Saint Anthony Beyond the Legend
Who Is Saint Anthony?
This Holy Year of Saint Francis is a fitting time to show special honor to saints of the Franciscan Order. Among these, Saint Anthony of Padua (1195-1231), whose feast day falls on June 13, deserves special mention. Widely known as the saint invoked when car keys or cell phones go missing, Saint Anthony is one of the beloved holy figures whose life story is sometimes obscured by his legend or popular image.
Besides lost items, Wikipedia lists a great number of subjects under Anthony’s patronage, including “lost people.” The care of those who struggle to know where to go, either literally or in the sense of making choices, is appropriately entrusted to this saint whose own journey through life took so many twists and turns.
Call to the Priesthood
Despite his nickname “of Padua,” Anthony was not a native of Italy, but of Portugal. Named Fernando at baptism, as the only son of a noble family, he was expected to inherit his father’s title and estates. At fifteen years old, Fernando defied that custom to enter religious life—with the Augustinian order. He performed brilliantly in his studies for priesthood, learning a great deal of theology that would be useful to him in ways he never expected.
Fernando was still quite young when the relics of the first Franciscan martyrs were brought to Portugal from Morocco. Their heroism lit such a fire in his heart that he requested, and eventually obtained, permission to transfer to the newly founded Franciscan order, taking the name Anthony. He was also permitted to follow in the footsteps of his heroes and journey to Morocco, hoping to die a martyr’s death. But God had other plans; no sooner had Anthony arrived than he became seriously ill. A few months later, he was told to return.

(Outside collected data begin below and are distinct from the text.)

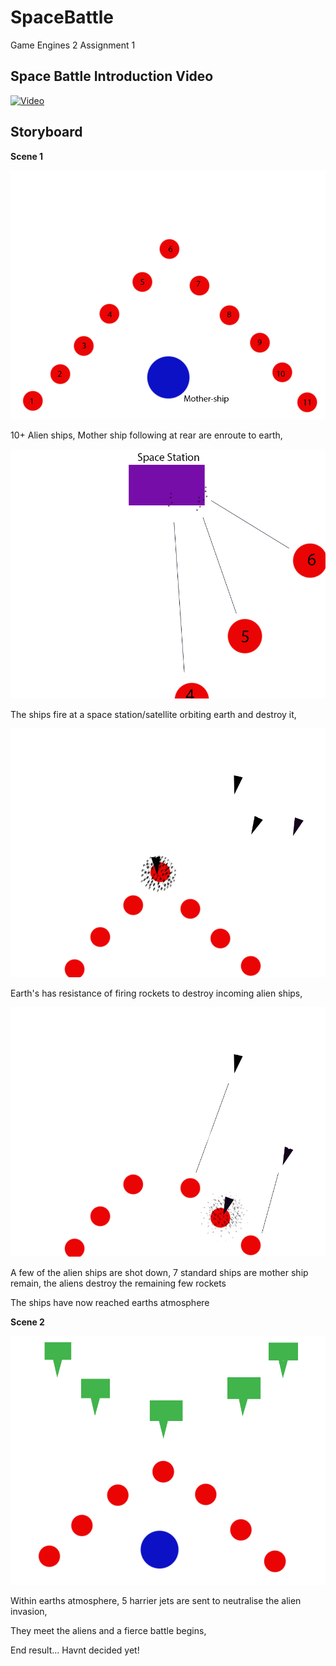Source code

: # SpaceBattle
Game Engines 2 Assignment 1

## Space Battle Introduction Video
[![Video](http://img.youtube.com/vi/lYbcyhHU4ig/0.jpg)](https://www.youtube.com/watch?v=lYbcyhHU4ig)

## Storyboard
**Scene 1**

![Pic 1](https://raw.githubusercontent.com/andydaly/SpaceBattle/master/Pictures/story1.png)

10+ Alien ships, Mother ship following at rear are enroute to earth,

![Pic 2](https://raw.githubusercontent.com/andydaly/SpaceBattle/master/Pictures/story2.png)

The ships fire at a space station/satellite orbiting earth and destroy it,

![Pic 3](https://raw.githubusercontent.com/andydaly/SpaceBattle/master/Pictures/story3.png)

Earth's has resistance of firing rockets to destroy incoming alien ships,

![Pic 4](https://raw.githubusercontent.com/andydaly/SpaceBattle/master/Pictures/story4.png)

A few of the alien ships are shot down, 7 standard ships are mother ship remain, the aliens destroy the remaining few rockets

The ships have now reached earths atmosphere

**Scene 2**

![Pic 5](https://raw.githubusercontent.com/andydaly/SpaceBattle/master/Pictures/story5.png)

Within earths atmosphere, 5 harrier jets are sent to neutralise the alien invasion,

They meet the aliens and a fierce battle begins,

End result... Havnt decided yet!
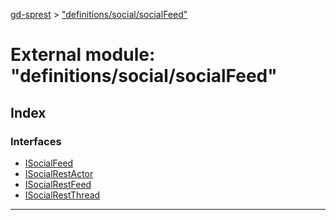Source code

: [gd-sprest](../README.md) > ["definitions/social/socialFeed"](../modules/_definitions_social_socialfeed_.md)



# External module: "definitions/social/socialFeed"

## Index

### Interfaces

* [ISocialFeed](../interfaces/_definitions_social_socialfeed_.isocialfeed.md)
* [ISocialRestActor](../interfaces/_definitions_social_socialfeed_.isocialrestactor.md)
* [ISocialRestFeed](../interfaces/_definitions_social_socialfeed_.isocialrestfeed.md)
* [ISocialRestThread](../interfaces/_definitions_social_socialfeed_.isocialrestthread.md)



---
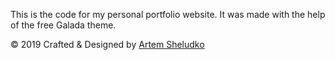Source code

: This is the code for my personal portfolio website. It was made with the help of the free Galada theme.
<p>&copy; 2019 Crafted & Designed by <a href="https://github.com/artemsheludko">Artem Sheludko</a></p>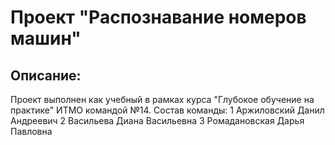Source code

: # Проект "Распознавание номеров машин" 

## Описание:
Проект выполнен как учебный в рамках курса "Глубокое обучение на практике" ИТМО командой №14. Состав команды:
1 Аржиловский Данил Андреевич
2 Васильева Диана Васильевна
3 Ромадановская Дарья Павловна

Anthony never came back to Portugal. Stormy weather drove the ship instead to Italy. Thus far nothing had gone as he planned when he asked to become a Franciscan; but his obedience to God’s Providence would soon bear fruit.
His Gift of Preaching
In Italy, Anthony was welcomed by the nearest Franciscan community. He lived quietly until 1222, when he attended an ordination of Dominican and Franciscan priests. It became apparent at the last minute that no one was prepared to preach at this event. Anthony was asked to step in, and delivered such an eloquent, moving sermon that all hearts were touched.
From then on, Anthony was sent out to preach, continuing his spiritual father Francis’s work of rebuilding the Church, ministering to those who had been neglected so long. This was the work for which he had prepared in his years of prayerful study, toward which the Spirit had been leading him through his attempts to die a martyr. All too few of the thirteenth-century working class had heard God’s word spoken to them by a man of God who lived it. This lack meant, unsurprisingly, that ignorance and heresy were everywhere.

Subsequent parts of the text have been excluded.